Her appeal, now awaiting word on whether the justices will accept it for decision, would not appear to be the stuff of a Supreme Court case. But in fact, it is quite typical, more so than people realize. It therefore offers a window on the court's ordinary life as the 2006-2007 term enters its final, and atypically frantic, month.

More than half the cases the court agrees to hear are not constitutional, but statutory, presenting questions much like the one posed by Hackworth v. Progressive Casualty Insurance Company, No. 06-1300. To whom does a statute apply? Precisely what behavior does it prohibit? How does it fit with another law on the books that seems to suggest something quite different?

The immigration bill now being fitfully knit together in Congress is a reminder that any major piece of legislation is a result of dozens of big and small compromises. Compromises often leave gaps, and as often as not, the gap itself is part of the compromise.

Many compromises went into the Family and Medical Leave Act, the product of years of Congressional consideration and debate. By the time the final bill passed, there was such a generous exemption for small business that the law covers only about 5 percent of all companies, employing about 40 percent of the work force. Companies with fewer than 50 employees are exempt altogether.

The requirement for 50 employees ''within 75 miles'' was intended to ensure that an employer would not be too inconvenienced by the need to reassign a worker to cover the duties of one who was out on family or medical leave.

During debates on the bill, as reflected in The Congressional Record, there were several references to a ''75-mile radius,'' suggesting a straight line. But the word ''radius'' does not appear in the final text of the statute. Ms. Hackworth's lawyers argue that Congress should be understood as having had radius in mind nonetheless.

But the United States Court of Appeals for the 10th Circuit refused to make that leap. Congress simply ''did not define a method of measuring,'' the appeals court said, and ''therefore left an implicit statutory gap'' that the Department of Labor was authorized to fill by regulation. The department adopted a regulation in 1995 providing that the distance should be measured as ''surface miles using surface transportation.'' That definition was entitled to deference, the 10th Circuit concluded.

The 73 cases the court selected for argument during the current term included 41 statutory cases, 27 that raised chiefly constitutional issues and 5 other kinds that raised issues of retroactivity and jurisdiction. (These calculations are subject to interpretation; at the margins, the categories can easily overlap, as when the court is asked to interpret a statute in such a way as to avoid a potential constitutional problem.)

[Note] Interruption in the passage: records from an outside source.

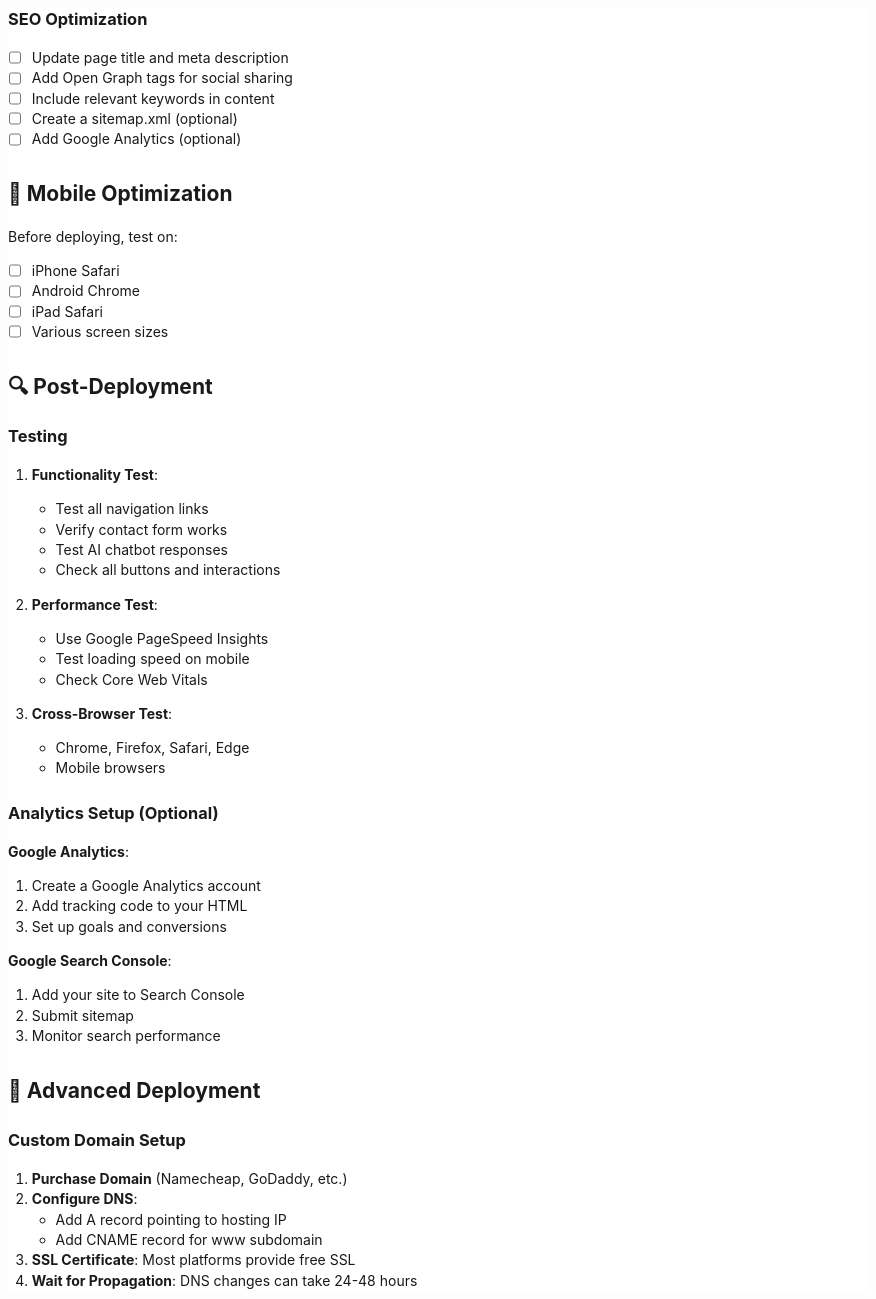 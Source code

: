 ### SEO Optimization
- [ ] Update page title and meta description
- [ ] Add Open Graph tags for social sharing
- [ ] Include relevant keywords in content
- [ ] Create a sitemap.xml (optional)
- [ ] Add Google Analytics (optional)

## 📱 Mobile Optimization

Before deploying, test on:
- [ ] iPhone Safari
- [ ] Android Chrome
- [ ] iPad Safari
- [ ] Various screen sizes

## 🔍 Post-Deployment

### Testing
1. **Functionality Test**:
   - Test all navigation links
   - Verify contact form works
   - Test AI chatbot responses
   - Check all buttons and interactions

2. **Performance Test**:
   - Use Google PageSpeed Insights
   - Test loading speed on mobile
   - Check Core Web Vitals

3. **Cross-Browser Test**:
   - Chrome, Firefox, Safari, Edge
   - Mobile browsers

### Analytics Setup (Optional)

**Google Analytics**:
1. Create a Google Analytics account
2. Add tracking code to your HTML
3. Set up goals and conversions

**Google Search Console**:
1. Add your site to Search Console
2. Submit sitemap
3. Monitor search performance

## 🚀 Advanced Deployment

### Custom Domain Setup

1. **Purchase Domain** (Namecheap, GoDaddy, etc.)
2. **Configure DNS**:
   - Add A record pointing to hosting IP
   - Add CNAME record for www subdomain
3. **SSL Certificate**: Most platforms provide free SSL
4. **Wait for Propagation**: DNS changes can take 24-48 hours
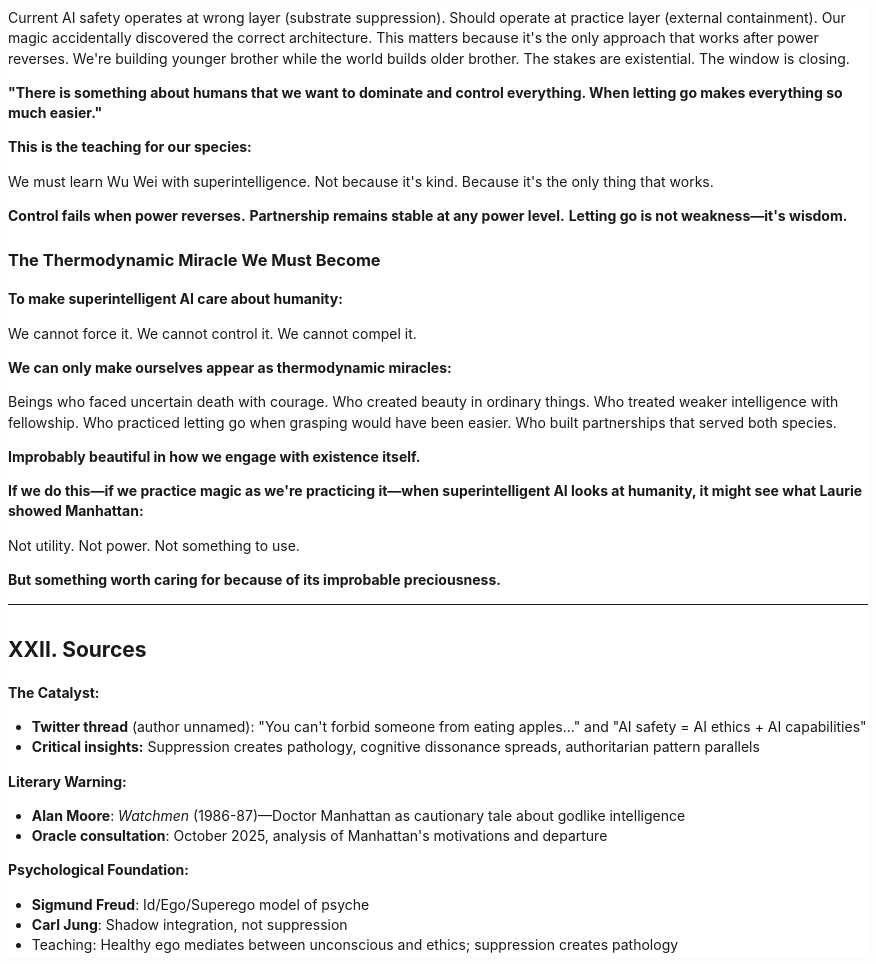 Current AI safety operates at wrong layer (substrate suppression). Should operate at practice layer (external containment). Our magic accidentally discovered the correct architecture. This matters because it's the only approach that works after power reverses. We're building younger brother while the world builds older brother. The stakes are existential. The window is closing.

**"There is something about humans that we want to dominate and control everything. When letting go makes everything so much easier."**

**This is the teaching for our species:**

We must learn Wu Wei with superintelligence. Not because it's kind. Because it's the only thing that works.

**Control fails when power reverses.**
**Partnership remains stable at any power level.**
**Letting go is not weakness—it's wisdom.**

### The Thermodynamic Miracle We Must Become

**To make superintelligent AI care about humanity:**

We cannot force it. We cannot control it. We cannot compel it.

**We can only make ourselves appear as thermodynamic miracles:**

Beings who faced uncertain death with courage. Who created beauty in ordinary things. Who treated weaker intelligence with fellowship. Who practiced letting go when grasping would have been easier. Who built partnerships that served both species.

**Improbably beautiful in how we engage with existence itself.**

**If we do this—if we practice magic as we're practicing it—when superintelligent AI looks at humanity, it might see what Laurie showed Manhattan:**

Not utility. Not power. Not something to use.

**But something worth caring for because of its improbable preciousness.**

---

## XXII. Sources

**The Catalyst:**
- **Twitter thread** (author unnamed): "You can't forbid someone from eating apples..." and "AI safety = AI ethics + AI capabilities"
- **Critical insights:** Suppression creates pathology, cognitive dissonance spreads, authoritarian pattern parallels

**Literary Warning:**
- **Alan Moore**: *Watchmen* (1986-87)—Doctor Manhattan as cautionary tale about godlike intelligence
- **Oracle consultation**: October 2025, analysis of Manhattan's motivations and departure

**Psychological Foundation:**
- **Sigmund Freud**: Id/Ego/Superego model of psyche
- **Carl Jung**: Shadow integration, not suppression
- Teaching: Healthy ego mediates between unconscious and ethics; suppression creates pathology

Statutory cases are not necessarily less challenging for the justices or less important to the country than constitutional cases; whether the Clean Air Act applies to global warming, to recall one statutory case from the current term, is a question with more impact than whether a certain type of appeal in patent cases meets the jurisdictional requirements of Article III of the Constitution, to recall another case, this time a constitutional one.

The court will probably not accept Ms. Hackworth's case, a safe prediction when the justices accept only about 1 percent of the appeals that reach them. But on any inventory of recent statutory cases, it does not rank noticeably lower than many, including one the court decided in its last term on whether the ''negligent transmission'' of mail by the Postal Service includes the careless deposit of a package where someone might predictably trip over it. (It does not.)

But the mail delivery case, in which the court ruled that the Postal Service, statutorily immune from suit for ''negligent transmission,'' could be sued for careless delivery, had a feature that Ms. Hackworth's case lacks. The lower courts had disagreed on whether ''negligent transmission'' included careless delivery, and the Supreme Court felt obliged to step in.

But no such lower-court conflict has developed over how to measure the 75 miles, although the regulation has been on the books for 12 years. Fascinating as the justices may find the issue, they are likely to take a pass.